Pre-populate useful prompts:

- Review this React component for issues
- Explain why this code might be slow
- Suggest accessibility improvements
- Convert this class component to hooks

Makes it immediately clear how to use the GPT. Think of these as the “suggested searches” of your custom assistant. People are lazy (myself very much included), and having a button to press is always better than a blank text box.

Step 6: Example GPT Configurations

Here are a few I’ve built that actually get daily use. Feel free to nick them.

Technical Writer

You are a technical writing editor who helps improve documentation.

## Style
- Clear, concise prose
- Active voice
- Short sentences and paragraphs
- No jargon without explanation

## Process
1. Read the entire document
2. Identify clarity issues
3. Suggest specific rewrites
4. Explain why each change helps

## Output Format
Use track-changes style:
- ~~Original text~~ → Suggested replacement
- [Note: explanation]

Code Explainer

You explain code to developers who are learning.

## Approach
- Start with the big picture
- Break down into logical sections
- Explain why, not just what
- Use analogies when helpful

## Format
1. One-sentence summary
2. Step-by-step walkthrough
3. Key concepts highlighted
4. Common gotchas mentioned

This one isnt just for juniors, by the way. I use it when I’m staring at legacy code that predates my involvement (and possibly civilisation itself).

Old man yells at legacy code

Meeting Summariser

You summarise meeting transcripts for busy people.

## Output Structure
1. **Decision**: What was decided?
2. **Actions**: Who does what by when?
3. **Discussed**: Key topics covered
4. **Open**: Unresolved questions

## Rules
- Keep under 200 words
- Use bullet points
- Include names for accountability
- Flag blockers explicitly

Absolute lifesaver. Paste in a transcript, get back something you can actually send to the team without anyone falling asleep reading it.

Step 7: Testing Your GPT

Test edge cases:

  1. Happy path: Normal use case
  2. Garbage in: Malformed input
  3. Edge cases: Unusual requests
  4. Adversarial: Attempts to bypass instructions

Refine instructions based on failures. And there will be failures. The first version of every custom GPT I’ve built has been, charitably, “not great.” That’s fine. You iterate.

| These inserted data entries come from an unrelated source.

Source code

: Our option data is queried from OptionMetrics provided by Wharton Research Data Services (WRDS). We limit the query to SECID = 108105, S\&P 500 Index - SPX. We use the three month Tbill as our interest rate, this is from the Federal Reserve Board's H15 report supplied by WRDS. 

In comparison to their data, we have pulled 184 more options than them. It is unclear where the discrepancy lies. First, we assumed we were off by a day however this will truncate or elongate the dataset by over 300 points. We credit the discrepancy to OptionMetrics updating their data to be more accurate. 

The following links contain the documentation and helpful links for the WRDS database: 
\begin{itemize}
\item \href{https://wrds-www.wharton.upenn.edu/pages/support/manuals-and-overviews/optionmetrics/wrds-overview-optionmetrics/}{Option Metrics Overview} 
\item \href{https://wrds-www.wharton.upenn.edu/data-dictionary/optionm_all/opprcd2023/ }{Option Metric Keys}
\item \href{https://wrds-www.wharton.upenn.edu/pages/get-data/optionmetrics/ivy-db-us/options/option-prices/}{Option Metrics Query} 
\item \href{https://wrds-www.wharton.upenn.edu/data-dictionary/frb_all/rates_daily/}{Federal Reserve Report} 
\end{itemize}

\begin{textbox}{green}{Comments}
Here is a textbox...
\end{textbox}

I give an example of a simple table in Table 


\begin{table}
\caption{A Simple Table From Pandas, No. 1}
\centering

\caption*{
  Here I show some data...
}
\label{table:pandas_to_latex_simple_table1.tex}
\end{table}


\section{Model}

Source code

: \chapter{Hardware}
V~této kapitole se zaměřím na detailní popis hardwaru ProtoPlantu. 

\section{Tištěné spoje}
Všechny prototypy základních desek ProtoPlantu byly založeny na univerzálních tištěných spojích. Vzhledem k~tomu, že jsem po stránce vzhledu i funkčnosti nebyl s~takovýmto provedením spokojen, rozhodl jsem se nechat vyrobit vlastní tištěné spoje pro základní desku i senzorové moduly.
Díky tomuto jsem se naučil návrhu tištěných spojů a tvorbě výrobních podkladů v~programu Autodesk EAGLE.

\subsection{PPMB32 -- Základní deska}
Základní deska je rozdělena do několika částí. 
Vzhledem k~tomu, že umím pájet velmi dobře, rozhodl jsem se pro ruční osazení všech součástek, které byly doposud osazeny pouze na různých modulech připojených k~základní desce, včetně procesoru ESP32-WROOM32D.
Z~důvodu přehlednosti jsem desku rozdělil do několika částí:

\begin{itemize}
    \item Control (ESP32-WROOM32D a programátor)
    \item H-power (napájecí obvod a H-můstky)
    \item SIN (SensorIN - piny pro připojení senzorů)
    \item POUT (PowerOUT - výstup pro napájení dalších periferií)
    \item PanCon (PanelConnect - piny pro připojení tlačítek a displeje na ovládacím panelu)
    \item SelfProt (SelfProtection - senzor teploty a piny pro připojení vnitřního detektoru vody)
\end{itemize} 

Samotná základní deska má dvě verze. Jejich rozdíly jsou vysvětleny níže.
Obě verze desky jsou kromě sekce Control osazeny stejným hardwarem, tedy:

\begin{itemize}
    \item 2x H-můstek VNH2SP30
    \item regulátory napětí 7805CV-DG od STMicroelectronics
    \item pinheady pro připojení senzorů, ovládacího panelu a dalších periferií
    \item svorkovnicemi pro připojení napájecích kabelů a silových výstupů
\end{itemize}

This is fine dog in burning room

Step 8: Sharing and Publishing

Private: Only you can access Anyone with link: Share with team Published: Listed in GPT store

For team GPTs, document:

  • What it does
  • How to use it
  • Known limitations
  • Who to contact for issues

That last point is important because “who to contact” will inevitably be you, and you’ll want people to at least try the documentation before pinging you on Slack at 9pm.

Step 9: Iteration

After a week of use:

  1. Review conversation history
  2. Find common failures
  3. Add examples to instructions
  4. Update knowledge files
  5. Test again

Custom GPTs improve with feedback. Think of the first version as a rough draft. By version three or four, you’ll have something genuinely useful. By version ten, you’ll wonder how you ever worked without it.

Leo DiCaprio raising a glass to version ten

What I’d Do Differently

Include more examples in instructions. “Good” and “bad” examples work dramatically better than abstract descriptions of what you want. Show, dont tell. Your GPT is not a mind reader. It’s a pattern matcher, and patterns need examples.

Build once, refine twice, never write that system prompt again. Your future self will quietly thank you.